--- EXERCISE BRIEF ---
From the entries that follow, copy exactly the lines beginning at the line holding "фаза $т — г$ входить" and continuing through the line holding "товаровий капітал, постає".

== DATA TO EXAMINE ==

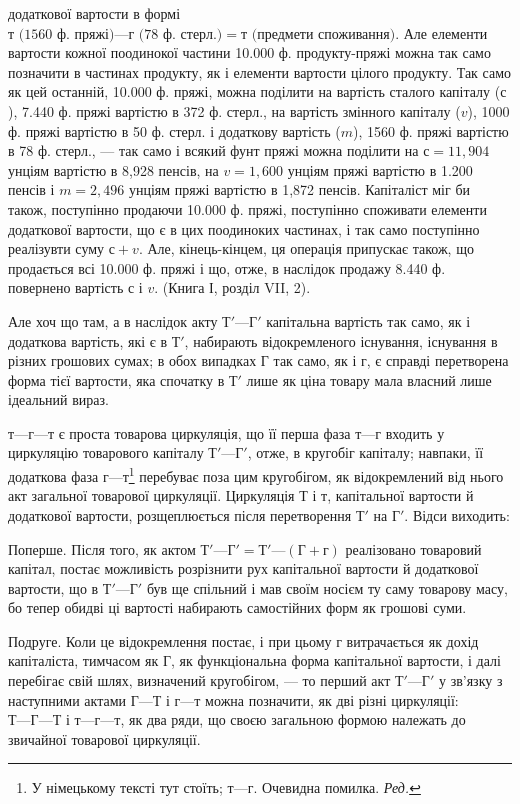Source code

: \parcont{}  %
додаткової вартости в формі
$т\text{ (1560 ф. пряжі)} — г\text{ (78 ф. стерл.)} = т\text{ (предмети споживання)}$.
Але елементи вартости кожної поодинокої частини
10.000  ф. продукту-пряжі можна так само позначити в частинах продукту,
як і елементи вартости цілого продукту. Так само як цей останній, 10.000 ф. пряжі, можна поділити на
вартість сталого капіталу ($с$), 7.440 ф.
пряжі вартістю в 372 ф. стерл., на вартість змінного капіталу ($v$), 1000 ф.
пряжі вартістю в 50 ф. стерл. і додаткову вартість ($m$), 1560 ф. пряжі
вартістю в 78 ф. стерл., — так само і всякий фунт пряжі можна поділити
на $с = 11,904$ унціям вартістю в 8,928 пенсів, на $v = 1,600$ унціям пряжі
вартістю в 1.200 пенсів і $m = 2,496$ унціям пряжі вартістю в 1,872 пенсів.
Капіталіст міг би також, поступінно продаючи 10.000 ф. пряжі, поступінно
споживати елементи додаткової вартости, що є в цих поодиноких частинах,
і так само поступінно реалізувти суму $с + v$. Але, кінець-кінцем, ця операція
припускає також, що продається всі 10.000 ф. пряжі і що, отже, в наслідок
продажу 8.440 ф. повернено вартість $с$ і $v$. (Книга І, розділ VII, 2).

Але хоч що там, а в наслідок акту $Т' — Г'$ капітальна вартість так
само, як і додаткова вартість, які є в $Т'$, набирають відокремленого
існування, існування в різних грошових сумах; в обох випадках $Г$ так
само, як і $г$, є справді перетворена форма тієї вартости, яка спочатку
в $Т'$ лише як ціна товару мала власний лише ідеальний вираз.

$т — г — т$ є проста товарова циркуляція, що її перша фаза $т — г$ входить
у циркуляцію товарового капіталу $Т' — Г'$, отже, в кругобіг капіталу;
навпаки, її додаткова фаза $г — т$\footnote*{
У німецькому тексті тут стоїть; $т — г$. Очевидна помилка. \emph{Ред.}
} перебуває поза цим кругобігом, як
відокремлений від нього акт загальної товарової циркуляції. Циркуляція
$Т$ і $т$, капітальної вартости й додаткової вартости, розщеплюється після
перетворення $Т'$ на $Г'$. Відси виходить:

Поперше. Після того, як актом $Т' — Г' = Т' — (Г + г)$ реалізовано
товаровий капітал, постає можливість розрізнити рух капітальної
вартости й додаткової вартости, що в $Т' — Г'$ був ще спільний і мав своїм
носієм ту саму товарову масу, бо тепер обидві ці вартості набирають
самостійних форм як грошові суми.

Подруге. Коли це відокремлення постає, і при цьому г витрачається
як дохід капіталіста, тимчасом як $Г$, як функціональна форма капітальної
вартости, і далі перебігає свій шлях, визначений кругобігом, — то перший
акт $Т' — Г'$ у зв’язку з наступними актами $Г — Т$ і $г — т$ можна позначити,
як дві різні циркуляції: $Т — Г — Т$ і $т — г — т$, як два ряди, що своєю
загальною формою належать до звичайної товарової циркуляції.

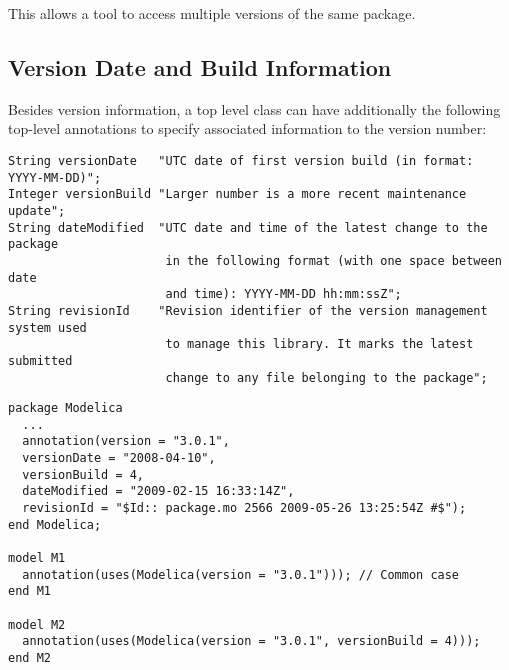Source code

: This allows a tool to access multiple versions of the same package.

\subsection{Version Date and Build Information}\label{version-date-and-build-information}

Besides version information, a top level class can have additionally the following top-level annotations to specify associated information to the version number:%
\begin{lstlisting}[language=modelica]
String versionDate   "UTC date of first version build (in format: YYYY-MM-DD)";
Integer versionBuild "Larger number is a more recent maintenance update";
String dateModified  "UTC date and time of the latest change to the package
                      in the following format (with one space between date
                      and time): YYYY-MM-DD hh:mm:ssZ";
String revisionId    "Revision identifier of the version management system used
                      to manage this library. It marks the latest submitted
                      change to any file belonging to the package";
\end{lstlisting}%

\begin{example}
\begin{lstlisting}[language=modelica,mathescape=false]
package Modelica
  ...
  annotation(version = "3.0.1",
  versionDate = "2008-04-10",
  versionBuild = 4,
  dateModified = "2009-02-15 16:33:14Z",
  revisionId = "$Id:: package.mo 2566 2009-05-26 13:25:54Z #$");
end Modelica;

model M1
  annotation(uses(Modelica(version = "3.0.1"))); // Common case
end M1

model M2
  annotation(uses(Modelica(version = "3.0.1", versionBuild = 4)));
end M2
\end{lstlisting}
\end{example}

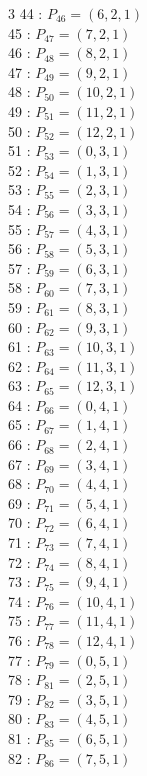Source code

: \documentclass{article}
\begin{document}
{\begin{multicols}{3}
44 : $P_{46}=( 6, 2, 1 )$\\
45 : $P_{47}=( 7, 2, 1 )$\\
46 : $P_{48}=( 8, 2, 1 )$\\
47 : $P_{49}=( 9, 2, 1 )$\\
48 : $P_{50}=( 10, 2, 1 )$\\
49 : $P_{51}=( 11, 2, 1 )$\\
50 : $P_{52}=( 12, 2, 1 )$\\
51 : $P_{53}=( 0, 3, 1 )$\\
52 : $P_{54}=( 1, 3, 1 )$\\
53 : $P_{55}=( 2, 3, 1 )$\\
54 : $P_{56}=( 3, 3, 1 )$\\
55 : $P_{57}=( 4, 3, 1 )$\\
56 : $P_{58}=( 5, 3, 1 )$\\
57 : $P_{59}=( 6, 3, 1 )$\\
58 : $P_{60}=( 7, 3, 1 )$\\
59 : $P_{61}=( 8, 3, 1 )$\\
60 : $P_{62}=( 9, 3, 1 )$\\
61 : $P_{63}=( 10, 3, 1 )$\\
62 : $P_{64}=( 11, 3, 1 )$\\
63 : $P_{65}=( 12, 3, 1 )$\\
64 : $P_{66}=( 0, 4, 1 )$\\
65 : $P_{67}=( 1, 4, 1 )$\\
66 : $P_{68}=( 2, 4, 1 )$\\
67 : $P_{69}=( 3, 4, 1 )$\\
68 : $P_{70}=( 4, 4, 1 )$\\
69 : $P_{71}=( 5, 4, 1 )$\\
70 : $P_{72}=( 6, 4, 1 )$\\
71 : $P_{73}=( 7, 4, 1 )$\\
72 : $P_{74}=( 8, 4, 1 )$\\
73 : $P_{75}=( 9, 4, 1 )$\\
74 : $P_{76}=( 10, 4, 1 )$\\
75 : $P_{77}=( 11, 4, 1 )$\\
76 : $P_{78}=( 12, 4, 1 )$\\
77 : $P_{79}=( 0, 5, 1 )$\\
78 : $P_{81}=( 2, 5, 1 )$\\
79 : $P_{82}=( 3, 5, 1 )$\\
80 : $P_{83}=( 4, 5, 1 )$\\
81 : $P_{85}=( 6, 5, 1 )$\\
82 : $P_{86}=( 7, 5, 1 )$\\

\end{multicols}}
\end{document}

===
== DATA TO EXAMINE ==

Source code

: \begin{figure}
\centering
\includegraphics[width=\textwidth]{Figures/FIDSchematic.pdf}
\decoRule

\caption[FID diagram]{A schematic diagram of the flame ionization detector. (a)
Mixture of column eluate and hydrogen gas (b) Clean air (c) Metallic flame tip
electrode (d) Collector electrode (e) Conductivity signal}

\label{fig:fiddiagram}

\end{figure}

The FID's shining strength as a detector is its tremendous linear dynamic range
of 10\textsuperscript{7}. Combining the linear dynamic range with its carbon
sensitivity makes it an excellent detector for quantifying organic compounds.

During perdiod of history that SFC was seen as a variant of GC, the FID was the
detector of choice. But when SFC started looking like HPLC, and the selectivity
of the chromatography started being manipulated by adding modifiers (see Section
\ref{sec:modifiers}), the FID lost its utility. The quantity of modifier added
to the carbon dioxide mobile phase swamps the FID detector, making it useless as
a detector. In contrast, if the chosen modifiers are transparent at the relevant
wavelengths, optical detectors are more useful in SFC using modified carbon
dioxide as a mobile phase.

===
== DATA TO EXAMINE ==

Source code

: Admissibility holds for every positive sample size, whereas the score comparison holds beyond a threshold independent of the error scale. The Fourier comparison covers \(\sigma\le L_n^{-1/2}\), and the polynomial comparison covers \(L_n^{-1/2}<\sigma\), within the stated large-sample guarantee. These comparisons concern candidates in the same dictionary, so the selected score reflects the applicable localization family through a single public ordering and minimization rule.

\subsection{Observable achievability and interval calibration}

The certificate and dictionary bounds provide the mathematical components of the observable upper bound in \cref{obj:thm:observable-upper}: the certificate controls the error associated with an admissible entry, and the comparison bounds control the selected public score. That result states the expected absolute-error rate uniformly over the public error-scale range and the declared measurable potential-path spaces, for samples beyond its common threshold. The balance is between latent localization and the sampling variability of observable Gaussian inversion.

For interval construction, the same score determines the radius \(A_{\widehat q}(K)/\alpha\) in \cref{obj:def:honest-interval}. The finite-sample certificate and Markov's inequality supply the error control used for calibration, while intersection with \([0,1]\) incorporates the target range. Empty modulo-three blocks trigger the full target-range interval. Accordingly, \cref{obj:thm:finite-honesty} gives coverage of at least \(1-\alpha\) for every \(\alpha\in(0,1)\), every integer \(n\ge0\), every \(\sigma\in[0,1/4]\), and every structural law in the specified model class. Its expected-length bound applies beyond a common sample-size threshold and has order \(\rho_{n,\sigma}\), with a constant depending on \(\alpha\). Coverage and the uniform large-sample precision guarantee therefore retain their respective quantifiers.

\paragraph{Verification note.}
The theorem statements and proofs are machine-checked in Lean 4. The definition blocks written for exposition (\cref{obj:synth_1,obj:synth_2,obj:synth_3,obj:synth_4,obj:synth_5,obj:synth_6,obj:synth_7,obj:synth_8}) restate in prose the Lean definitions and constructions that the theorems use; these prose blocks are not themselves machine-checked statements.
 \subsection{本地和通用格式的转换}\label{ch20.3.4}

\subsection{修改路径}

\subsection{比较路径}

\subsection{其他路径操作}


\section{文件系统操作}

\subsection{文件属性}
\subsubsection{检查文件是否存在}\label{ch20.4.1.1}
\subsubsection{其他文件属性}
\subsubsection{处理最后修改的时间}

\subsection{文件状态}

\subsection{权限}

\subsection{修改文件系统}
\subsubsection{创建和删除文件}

===

--- ANSWER FOR THE TASK ---
$т — г — т$ є проста товарова циркуляція, що її перша фаза $т — г$ входить
у циркуляцію товарового капіталу $Т' — Г'$, отже, в кругобіг капіталу;
навпаки, її додаткова фаза $г — т$\footnote*{
У німецькому тексті тут стоїть; $т — г$. Очевидна помилка. \emph{Ред.}
} перебуває поза цим кругобігом, як
відокремлений від нього акт загальної товарової циркуляції. Циркуляція
$Т$ і $т$, капітальної вартости й додаткової вартости, розщеплюється після
перетворення $Т'$ на $Г'$. Відси виходить:

Поперше. Після того, як актом $Т' — Г' = Т' — (Г + г)$ реалізовано
товаровий капітал, постає можливість розрізнити рух капітальної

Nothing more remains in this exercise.